--- DATASET EXTRACT Enclosed Below ---
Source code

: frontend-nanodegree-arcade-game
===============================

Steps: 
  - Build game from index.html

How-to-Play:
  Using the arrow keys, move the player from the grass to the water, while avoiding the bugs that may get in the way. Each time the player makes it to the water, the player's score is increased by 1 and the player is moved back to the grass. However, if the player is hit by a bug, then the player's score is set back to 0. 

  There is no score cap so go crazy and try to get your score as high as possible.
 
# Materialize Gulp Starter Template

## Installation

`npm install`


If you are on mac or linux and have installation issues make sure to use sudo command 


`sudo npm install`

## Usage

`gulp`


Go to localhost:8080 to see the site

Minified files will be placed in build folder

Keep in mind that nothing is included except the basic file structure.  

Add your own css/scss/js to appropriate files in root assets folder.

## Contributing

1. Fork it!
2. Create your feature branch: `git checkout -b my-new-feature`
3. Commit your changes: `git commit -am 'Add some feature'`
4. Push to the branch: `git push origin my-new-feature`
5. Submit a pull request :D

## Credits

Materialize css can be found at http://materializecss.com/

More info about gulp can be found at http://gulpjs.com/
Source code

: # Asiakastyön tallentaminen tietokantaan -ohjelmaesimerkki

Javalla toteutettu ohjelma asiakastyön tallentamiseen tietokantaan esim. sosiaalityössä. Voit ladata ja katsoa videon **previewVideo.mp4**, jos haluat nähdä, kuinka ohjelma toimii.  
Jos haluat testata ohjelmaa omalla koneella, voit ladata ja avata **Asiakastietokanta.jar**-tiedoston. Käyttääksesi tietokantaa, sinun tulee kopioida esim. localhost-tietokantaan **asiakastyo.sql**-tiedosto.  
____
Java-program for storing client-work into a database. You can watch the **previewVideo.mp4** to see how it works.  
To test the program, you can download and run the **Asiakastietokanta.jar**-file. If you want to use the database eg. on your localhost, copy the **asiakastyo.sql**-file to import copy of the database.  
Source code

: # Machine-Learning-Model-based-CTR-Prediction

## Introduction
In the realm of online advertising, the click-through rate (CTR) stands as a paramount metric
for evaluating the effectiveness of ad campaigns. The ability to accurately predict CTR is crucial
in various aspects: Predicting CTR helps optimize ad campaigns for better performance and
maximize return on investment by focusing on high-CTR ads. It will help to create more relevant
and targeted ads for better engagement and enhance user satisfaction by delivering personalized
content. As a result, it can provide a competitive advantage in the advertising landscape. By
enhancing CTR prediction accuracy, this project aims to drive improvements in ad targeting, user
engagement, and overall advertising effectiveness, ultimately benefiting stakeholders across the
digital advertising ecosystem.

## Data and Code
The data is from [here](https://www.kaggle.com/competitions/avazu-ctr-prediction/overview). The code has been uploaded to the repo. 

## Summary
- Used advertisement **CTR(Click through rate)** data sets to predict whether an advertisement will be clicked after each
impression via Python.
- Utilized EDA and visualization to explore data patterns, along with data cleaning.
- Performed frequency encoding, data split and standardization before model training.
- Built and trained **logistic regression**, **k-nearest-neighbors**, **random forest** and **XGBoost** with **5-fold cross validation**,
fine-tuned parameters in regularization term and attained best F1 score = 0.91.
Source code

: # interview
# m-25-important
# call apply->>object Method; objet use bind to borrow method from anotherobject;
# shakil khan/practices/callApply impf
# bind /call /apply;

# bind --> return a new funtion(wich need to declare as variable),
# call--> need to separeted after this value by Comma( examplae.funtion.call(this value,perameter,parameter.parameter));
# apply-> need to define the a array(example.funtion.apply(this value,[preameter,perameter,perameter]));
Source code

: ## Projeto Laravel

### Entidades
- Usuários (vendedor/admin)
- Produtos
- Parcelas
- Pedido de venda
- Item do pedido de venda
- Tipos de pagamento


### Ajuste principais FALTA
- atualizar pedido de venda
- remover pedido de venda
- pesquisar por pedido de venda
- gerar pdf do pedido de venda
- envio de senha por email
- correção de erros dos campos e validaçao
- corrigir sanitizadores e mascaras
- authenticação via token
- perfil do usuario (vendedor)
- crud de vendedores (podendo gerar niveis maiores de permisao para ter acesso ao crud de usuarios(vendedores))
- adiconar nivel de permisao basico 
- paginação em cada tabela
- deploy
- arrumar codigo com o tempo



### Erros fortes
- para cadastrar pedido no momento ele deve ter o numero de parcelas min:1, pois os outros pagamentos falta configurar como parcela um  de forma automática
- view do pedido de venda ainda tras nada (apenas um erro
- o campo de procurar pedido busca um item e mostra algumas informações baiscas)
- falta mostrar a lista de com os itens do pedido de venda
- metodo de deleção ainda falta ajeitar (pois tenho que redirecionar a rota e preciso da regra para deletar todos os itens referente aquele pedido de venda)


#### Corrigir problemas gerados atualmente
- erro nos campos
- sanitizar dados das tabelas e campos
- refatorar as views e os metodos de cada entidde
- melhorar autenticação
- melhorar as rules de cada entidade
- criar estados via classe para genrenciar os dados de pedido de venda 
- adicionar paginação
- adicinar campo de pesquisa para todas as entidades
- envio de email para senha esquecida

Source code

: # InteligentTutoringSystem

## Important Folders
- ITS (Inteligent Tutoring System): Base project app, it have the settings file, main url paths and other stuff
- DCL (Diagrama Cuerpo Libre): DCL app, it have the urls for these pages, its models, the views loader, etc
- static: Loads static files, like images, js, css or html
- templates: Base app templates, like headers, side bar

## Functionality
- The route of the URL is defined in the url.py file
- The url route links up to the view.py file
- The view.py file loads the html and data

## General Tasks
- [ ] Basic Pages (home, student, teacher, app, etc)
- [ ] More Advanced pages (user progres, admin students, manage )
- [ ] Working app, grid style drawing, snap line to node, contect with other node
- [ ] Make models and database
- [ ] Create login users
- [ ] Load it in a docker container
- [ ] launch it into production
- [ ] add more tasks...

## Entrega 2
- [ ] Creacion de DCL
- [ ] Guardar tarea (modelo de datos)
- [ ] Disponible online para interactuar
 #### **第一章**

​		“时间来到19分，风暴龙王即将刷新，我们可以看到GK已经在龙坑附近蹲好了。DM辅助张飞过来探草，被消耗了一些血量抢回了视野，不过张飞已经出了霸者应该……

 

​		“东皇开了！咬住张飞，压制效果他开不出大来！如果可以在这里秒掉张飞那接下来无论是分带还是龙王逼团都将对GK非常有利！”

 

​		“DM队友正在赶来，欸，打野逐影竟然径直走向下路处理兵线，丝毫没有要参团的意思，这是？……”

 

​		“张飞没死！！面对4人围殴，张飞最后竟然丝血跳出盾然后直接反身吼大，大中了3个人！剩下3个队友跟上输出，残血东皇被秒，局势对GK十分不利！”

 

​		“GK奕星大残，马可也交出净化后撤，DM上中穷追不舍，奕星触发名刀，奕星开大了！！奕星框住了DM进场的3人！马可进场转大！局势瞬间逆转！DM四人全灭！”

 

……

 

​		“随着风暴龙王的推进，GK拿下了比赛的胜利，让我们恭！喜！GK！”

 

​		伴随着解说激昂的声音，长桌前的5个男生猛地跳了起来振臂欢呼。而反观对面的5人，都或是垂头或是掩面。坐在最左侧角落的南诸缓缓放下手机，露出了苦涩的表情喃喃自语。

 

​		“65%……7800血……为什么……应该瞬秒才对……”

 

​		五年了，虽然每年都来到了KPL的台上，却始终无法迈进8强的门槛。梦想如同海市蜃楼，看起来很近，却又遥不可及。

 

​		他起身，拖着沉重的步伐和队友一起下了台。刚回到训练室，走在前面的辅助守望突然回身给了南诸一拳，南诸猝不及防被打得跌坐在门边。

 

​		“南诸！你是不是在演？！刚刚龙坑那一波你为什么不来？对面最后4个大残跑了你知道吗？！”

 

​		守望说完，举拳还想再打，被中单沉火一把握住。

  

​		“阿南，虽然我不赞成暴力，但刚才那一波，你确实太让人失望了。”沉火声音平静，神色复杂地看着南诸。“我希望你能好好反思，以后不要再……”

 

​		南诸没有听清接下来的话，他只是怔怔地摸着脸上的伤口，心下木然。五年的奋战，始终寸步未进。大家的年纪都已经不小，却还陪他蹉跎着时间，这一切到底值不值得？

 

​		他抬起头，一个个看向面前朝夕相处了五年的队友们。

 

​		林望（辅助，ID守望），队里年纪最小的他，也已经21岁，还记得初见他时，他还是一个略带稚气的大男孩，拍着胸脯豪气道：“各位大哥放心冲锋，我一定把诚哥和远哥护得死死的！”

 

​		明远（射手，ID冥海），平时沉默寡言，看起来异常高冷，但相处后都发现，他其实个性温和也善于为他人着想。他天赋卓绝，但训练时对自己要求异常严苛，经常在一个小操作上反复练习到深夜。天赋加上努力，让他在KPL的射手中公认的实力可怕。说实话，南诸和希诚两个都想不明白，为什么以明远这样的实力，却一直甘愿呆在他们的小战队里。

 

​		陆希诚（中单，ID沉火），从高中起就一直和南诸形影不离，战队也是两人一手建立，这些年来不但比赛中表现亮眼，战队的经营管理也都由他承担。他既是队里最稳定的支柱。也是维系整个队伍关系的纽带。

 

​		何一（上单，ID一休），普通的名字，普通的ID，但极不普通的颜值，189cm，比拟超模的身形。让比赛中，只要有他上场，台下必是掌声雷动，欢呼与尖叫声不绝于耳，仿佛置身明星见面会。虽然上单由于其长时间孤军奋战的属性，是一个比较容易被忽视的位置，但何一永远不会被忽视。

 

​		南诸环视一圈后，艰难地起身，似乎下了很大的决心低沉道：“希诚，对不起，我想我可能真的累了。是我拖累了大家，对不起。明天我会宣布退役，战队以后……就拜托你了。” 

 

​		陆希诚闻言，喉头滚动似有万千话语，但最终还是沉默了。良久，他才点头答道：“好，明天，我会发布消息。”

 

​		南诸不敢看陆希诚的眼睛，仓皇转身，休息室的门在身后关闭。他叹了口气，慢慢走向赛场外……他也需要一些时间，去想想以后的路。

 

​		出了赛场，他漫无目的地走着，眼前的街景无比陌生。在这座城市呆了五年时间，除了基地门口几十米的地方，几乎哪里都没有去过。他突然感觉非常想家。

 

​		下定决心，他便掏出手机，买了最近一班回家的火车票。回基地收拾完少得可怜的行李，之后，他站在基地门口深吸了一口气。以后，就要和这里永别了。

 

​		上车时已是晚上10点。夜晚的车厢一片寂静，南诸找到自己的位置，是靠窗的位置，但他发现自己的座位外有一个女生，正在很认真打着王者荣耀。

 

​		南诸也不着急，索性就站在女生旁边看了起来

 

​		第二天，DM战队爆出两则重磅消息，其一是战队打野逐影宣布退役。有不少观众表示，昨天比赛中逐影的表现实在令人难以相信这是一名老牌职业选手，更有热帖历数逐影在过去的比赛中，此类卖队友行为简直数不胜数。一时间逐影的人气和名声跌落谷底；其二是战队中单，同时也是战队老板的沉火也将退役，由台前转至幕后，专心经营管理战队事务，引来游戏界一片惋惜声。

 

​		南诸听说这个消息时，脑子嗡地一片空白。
--- End of Enclosed DATASET EXTRACT ---
**WHAT THE TASK ASKS:** In the entries above, one line contains "# m-25-important" and another contains "# bind --> return". Reproduce exactly those two lines and the lines between them, nothing else.

**SOLUTION TO THIS PROBLEM:**
# m-25-important
# call apply->>object Method; objet use bind to borrow method from anotherobject;
# shakil khan/practices/callApply impf
# bind /call /apply;

# bind --> return a new funtion(wich need to declare as variable),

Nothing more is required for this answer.